Building a Part of Speech Tagger

PoS Tagging — what, when, why and how.

Tiago Duque
Analytics Vidhya
12 min readFeb 21, 2020

--

Time to dive a little deeper onto grammar.

In this article, following the series on NLP, we’ll understand and create a Part of Speech (PoS) Tagger. The idea is to be able to extract “hidden” information from our text and also enable future use of Lemmatization, a text normalization tool that depends on PoS tags for correction.

In this article, we’ll use some more advanced topics, such as Machine Learning algorithms and some stuff about grammar and syntax. However, I’ll try to keep it understandable as promised, so don’t worry if you don’t know what is a Supervised Machine Learning Model, or if you have doubts about what is a Tree Bank, since I’ll try to make it as clear and simple as possible.

What are Parts of Speech?

To start, let us analyze a little about sentence composition. Have you ever stopped to think how we structure phrases? They are not random choices of words — you actually follow a structure when reasoning to make your phrase.

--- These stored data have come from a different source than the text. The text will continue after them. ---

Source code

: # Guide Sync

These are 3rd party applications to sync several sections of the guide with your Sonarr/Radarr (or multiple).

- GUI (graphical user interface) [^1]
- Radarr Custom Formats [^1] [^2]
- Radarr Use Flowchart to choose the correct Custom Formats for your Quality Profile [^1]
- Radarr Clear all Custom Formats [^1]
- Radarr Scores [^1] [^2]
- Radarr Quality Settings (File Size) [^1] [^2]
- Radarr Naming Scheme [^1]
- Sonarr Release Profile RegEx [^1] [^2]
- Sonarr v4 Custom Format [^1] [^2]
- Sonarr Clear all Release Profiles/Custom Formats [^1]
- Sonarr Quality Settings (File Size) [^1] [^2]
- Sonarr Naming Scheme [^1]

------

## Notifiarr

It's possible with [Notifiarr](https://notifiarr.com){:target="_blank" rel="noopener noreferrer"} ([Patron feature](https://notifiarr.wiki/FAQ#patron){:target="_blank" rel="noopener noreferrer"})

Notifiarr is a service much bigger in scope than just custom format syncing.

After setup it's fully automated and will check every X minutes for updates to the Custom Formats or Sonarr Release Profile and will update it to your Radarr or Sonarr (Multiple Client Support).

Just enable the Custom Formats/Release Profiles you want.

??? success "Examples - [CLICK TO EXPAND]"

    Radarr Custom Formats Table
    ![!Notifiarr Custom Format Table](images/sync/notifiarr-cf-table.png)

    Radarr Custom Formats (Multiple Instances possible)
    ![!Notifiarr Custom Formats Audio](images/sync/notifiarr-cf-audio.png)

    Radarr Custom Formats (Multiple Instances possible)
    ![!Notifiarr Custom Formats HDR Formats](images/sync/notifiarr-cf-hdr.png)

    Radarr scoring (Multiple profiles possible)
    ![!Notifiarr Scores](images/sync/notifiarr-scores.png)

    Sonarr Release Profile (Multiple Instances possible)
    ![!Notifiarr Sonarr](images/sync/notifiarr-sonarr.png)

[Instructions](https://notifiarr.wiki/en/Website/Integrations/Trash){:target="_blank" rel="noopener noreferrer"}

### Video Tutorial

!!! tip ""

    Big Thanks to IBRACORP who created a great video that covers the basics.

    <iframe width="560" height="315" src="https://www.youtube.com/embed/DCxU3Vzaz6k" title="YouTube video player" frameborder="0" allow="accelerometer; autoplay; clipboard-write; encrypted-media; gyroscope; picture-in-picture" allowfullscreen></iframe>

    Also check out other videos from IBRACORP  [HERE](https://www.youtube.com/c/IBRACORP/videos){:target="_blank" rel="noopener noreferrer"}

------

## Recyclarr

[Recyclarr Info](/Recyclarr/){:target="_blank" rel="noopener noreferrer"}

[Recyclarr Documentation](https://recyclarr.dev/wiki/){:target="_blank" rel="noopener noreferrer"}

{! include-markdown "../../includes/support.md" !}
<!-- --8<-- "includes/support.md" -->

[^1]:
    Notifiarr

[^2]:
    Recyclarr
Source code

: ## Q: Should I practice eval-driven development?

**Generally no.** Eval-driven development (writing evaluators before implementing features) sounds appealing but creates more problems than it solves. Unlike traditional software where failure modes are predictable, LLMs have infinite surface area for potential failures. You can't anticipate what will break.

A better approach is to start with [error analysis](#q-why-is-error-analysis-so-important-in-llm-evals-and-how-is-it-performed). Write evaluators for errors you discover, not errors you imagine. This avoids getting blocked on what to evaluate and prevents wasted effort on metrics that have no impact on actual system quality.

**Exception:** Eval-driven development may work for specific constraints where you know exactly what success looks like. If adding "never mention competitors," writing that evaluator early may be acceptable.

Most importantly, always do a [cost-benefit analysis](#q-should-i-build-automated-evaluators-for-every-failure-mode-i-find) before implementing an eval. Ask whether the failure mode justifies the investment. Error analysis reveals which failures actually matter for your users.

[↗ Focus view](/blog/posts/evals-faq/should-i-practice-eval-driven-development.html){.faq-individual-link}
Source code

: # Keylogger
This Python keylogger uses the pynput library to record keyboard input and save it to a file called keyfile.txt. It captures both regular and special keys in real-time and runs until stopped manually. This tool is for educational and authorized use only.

Of course, we follow cultural conventions learned from childhood, which may vary a little depending on region or background (you might have noticed, for example, that I use a somewhat ‘weird’ style in my phrasing — that’s because even though I’ve read and learned some english, portuguese is still my mother language and the language that I think in).

Grammars! The word always reminds me of bulky ancient books.

However, inside one language, there are commonly accepted rules about what is “correct” and what is not. For example, in English, adjectives are more commonly positioned before the noun (red flower, bright candle, colorless green ideas); verbs are words that denote actions and which have to exist in a phrase (for it to be a phrase)…

These rules are related to syntax, which according to Wikipedia “is the set of rules, principles, and processes that govern the structure of sentences”. Now, if you’re wondering, a Grammar is a superset of syntax (Grammar = syntax + phonology + morphology…), containing “all types of important rules” of a written language.

syntax […] is the set of rules, principles, and processes that govern the structure of sentences (sentence structure) in a given language, usually including word order— Wikipedia.

To better be able to depict these rules, it was defined that words belong to classes according to the role that they assume in the phrase. These roles are the things called “parts of speech”. Now, the number of distinct roles may vary from school to school, however, there are eight classes (controversies!!) that are generally accepted (for English). In alphabetical listing:

A neat set of posters form this site. Nice to learn this way, right?
  • Adjective: beautiful, green, awesome…
  • Adpositions (prepositon/postposition): to, with, in…
  • Adverb: hardly, above, soon…
  • Articles: a, the, an…
  • Conjunction: and, but, yet…
  • Noun: cat, ape, apple…
  • Pronoun: it, he, you…
  • Verb (including auxiliary): to be, working, stood…

In the case of NLP, it is also common to consider some other classes, such as determiners, numerals and punctuation. Also, there can be deeper variations (or subclasses) of these main classes, such as Proper Nouns and even classes to aggregate auxiliary information such as verb tense (is it in the past, or present? — VBP, VB).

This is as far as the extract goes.